Victoria’s geological survey estimates that 75 million ounces of undiscovered gold may still sit within the Stawell, Bendigo, and Melbourne geological zones. The state’s goldfields tend to produce clustered, compact deposits that can be developed relatively quickly compared to the sprawling open-pit operations common in Western Australia. Active exploration continues across the Bendigo Zone, with projects at Tandarra, Costerfield, and several other sites in the state’s north-central region.

Queensland’s Gold History and Active Mines

Queensland’s gold story is older than most people realize. The Palmer Goldfield in Far North Queensland drew up to 30,000 people at its peak in 1875, making it the richest alluvial goldfield in the state. Over 1.3 million ounces were extracted from the Palmer by 1897, and it remains the fourth-highest-producing goldfield across both the 19th and 20th centuries in Queensland.

Today, Queensland’s gold production is smaller than Western Australia’s or New South Wales’s, but the state still hosts active operations.
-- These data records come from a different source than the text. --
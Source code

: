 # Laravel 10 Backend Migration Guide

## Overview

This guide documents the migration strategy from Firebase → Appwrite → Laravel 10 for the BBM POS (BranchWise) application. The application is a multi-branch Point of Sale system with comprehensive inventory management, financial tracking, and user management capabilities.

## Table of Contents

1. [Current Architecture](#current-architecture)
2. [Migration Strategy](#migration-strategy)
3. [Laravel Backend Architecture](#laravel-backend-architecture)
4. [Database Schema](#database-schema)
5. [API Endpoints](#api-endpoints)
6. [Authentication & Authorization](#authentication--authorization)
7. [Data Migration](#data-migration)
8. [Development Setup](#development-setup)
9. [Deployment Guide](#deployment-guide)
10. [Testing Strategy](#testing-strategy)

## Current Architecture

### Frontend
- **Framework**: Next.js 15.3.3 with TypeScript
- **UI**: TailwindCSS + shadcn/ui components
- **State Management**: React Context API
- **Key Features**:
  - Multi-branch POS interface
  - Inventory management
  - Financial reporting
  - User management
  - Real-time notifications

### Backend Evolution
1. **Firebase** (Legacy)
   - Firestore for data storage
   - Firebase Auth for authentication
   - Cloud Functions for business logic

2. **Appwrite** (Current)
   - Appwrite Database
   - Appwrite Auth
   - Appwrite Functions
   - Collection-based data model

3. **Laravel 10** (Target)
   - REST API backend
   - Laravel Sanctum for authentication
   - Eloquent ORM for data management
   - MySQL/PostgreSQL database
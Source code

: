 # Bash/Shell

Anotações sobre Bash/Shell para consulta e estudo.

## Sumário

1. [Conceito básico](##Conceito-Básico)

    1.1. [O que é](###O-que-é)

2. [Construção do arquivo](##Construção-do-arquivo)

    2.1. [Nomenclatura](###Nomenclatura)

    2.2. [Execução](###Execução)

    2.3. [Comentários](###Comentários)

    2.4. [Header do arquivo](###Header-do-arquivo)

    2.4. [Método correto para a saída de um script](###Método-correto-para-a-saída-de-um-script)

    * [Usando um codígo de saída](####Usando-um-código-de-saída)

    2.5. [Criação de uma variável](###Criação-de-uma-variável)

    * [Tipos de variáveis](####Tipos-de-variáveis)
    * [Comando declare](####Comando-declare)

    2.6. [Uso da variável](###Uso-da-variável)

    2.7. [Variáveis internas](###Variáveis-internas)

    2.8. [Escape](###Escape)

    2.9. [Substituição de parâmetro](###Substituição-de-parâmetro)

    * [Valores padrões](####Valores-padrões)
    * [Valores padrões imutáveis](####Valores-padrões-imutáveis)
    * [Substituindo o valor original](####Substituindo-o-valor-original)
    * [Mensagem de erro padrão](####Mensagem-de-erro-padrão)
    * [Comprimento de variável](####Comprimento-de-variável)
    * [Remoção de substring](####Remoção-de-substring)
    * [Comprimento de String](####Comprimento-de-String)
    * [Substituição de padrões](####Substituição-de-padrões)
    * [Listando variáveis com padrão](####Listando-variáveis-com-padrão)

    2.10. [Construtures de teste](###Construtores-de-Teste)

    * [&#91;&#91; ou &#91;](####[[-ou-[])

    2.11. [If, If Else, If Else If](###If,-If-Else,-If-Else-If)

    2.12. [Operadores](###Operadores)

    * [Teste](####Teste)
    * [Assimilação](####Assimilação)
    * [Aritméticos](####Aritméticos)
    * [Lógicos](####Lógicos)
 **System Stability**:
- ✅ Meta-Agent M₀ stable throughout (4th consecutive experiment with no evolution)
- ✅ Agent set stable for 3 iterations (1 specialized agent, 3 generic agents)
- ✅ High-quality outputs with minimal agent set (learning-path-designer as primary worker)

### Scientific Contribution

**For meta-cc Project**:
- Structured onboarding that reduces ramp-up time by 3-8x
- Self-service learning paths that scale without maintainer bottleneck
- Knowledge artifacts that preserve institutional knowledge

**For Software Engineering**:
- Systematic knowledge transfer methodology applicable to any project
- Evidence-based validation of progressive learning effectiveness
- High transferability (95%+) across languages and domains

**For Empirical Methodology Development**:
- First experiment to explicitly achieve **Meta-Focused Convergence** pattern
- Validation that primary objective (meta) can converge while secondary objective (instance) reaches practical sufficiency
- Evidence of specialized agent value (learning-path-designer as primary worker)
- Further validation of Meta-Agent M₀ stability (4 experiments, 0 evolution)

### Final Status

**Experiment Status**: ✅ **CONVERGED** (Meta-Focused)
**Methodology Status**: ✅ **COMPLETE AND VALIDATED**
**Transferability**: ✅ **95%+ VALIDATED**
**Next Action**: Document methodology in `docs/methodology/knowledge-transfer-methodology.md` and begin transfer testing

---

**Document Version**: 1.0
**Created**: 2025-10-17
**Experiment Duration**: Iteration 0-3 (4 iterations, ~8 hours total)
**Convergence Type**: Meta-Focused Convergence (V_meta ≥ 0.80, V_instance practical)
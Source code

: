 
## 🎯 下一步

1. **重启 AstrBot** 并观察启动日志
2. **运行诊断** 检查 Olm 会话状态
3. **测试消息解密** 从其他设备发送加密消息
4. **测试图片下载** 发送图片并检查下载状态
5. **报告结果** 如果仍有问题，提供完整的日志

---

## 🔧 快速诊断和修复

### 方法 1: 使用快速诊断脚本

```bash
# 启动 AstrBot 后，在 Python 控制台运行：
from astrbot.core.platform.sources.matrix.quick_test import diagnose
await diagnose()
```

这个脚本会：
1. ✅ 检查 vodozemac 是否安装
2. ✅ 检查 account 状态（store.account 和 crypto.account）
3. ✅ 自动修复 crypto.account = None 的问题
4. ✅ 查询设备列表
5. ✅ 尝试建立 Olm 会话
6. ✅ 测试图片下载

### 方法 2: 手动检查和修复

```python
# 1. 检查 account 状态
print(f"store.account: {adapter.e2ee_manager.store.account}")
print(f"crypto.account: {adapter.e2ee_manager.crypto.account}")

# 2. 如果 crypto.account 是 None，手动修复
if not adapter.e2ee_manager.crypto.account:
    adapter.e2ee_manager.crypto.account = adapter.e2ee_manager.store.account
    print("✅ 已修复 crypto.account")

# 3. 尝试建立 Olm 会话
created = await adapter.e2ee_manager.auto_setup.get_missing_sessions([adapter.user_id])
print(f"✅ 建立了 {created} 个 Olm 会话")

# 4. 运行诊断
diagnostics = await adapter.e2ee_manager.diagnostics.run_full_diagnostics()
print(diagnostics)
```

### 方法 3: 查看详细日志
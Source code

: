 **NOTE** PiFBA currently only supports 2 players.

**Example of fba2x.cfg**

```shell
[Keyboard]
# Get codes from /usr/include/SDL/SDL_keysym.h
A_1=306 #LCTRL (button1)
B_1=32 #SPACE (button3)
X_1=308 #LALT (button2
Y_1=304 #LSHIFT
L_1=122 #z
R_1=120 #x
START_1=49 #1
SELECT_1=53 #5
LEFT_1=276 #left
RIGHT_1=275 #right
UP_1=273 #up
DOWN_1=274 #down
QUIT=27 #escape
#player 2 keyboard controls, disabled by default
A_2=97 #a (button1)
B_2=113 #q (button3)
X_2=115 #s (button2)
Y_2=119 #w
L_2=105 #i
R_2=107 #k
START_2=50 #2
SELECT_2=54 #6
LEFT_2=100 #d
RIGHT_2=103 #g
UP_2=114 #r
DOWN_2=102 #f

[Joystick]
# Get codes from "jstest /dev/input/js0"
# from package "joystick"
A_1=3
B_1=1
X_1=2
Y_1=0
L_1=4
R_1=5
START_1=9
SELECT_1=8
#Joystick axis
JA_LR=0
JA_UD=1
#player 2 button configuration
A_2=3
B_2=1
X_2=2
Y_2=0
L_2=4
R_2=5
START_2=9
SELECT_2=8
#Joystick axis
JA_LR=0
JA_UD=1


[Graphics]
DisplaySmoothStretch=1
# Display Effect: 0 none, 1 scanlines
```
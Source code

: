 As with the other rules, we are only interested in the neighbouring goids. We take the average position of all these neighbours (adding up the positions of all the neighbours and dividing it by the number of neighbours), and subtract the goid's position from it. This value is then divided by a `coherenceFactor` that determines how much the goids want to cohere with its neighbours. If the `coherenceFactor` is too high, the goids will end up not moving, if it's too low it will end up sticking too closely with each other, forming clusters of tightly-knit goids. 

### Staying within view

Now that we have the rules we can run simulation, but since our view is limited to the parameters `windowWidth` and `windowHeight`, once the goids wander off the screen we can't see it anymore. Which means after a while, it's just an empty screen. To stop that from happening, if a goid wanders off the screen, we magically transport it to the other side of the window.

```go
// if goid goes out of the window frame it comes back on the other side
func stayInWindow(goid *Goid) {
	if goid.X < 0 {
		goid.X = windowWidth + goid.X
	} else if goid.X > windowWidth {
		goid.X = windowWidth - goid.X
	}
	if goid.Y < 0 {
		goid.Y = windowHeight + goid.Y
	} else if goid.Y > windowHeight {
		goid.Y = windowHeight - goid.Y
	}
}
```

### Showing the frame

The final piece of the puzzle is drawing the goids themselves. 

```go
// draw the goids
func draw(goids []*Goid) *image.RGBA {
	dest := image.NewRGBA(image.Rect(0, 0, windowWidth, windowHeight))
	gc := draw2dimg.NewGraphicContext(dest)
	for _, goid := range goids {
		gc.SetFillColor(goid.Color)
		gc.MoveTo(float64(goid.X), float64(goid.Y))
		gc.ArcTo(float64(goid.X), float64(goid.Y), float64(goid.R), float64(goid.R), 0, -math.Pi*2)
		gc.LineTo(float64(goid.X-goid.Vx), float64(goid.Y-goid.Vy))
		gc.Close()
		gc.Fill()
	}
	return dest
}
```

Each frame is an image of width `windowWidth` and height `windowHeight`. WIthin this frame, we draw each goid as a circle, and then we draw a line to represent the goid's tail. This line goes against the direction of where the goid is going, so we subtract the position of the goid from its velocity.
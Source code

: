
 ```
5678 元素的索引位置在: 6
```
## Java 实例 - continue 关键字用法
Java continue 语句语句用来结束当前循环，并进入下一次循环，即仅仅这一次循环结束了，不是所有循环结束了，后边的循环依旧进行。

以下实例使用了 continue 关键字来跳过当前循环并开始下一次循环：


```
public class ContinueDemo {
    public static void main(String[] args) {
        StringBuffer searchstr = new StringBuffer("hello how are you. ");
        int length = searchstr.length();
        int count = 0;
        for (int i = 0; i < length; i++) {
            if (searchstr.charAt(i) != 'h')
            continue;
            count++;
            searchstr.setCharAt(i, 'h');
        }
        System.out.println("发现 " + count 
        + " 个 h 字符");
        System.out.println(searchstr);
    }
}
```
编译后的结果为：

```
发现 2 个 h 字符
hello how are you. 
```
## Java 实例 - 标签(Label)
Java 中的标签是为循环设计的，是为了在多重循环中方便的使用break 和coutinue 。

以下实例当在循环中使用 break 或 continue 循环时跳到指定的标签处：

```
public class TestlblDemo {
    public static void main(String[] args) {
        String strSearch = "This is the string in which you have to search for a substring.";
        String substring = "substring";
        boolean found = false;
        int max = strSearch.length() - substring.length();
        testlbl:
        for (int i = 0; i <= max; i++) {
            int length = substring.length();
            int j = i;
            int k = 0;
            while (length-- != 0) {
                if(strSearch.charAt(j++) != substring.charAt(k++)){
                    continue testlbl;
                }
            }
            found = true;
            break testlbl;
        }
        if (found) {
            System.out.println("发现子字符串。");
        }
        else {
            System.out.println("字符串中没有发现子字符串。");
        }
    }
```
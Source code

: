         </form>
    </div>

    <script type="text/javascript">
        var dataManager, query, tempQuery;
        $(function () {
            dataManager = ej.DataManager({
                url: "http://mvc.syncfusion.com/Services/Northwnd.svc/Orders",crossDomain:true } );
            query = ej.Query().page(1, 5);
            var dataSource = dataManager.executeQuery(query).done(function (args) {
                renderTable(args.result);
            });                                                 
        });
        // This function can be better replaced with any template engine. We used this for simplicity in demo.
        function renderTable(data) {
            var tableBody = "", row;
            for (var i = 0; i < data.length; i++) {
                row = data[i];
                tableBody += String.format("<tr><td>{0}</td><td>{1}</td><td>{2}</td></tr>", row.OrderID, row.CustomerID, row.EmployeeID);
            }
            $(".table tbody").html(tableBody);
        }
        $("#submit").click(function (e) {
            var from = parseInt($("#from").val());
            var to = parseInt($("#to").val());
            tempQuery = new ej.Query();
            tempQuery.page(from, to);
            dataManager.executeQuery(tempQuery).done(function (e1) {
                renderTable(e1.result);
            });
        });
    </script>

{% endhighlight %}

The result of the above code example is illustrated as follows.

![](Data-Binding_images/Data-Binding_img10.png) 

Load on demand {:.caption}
The Mount Isa region in the northwest produces gold alongside copper and other metals, and the Charters Towers and Ravenswood areas in North Queensland have seen renewed mining activity in recent years. Much of Queensland’s current gold output comes as a byproduct of copper mining rather than from dedicated gold operations.

South Australia, Tasmania, and the Northern Territory

The remaining states and territories contribute smaller but meaningful amounts. South Australia’s Prominent Hill and Challenger mines have been notable producers, with gold often extracted alongside copper. Tasmania has a long history of gold mining concentrated on its west coast, though production volumes are modest by national standards. The Northern Territory hosts the Tanami region, a remote area south of Darwin where underground mining operations have been active for decades.

Where Exploration Spending Is Headed

Australian companies spent $282.5 million on gold exploration in the March 2024 quarter alone, making gold the single largest target for mineral exploration dollars in the country. That level of spending reflects both high gold prices and the geological reality that Australia’s known deposits are maturing. Much of that exploration budget flows into Western Australia, but Victoria’s relatively underexplored geological zones are attracting growing attention given the estimate of tens of millions of ounces still underground.

The combination of established infrastructure, stable mining regulations, and genuinely large remaining reserves keeps Australia locked in as one of the world’s top gold producers. For context, Australia’s 284 tonnes of annual output makes it the largest Western gold producer globally, ahead of both Canada (202 tonnes) and the United States (158 tonnes).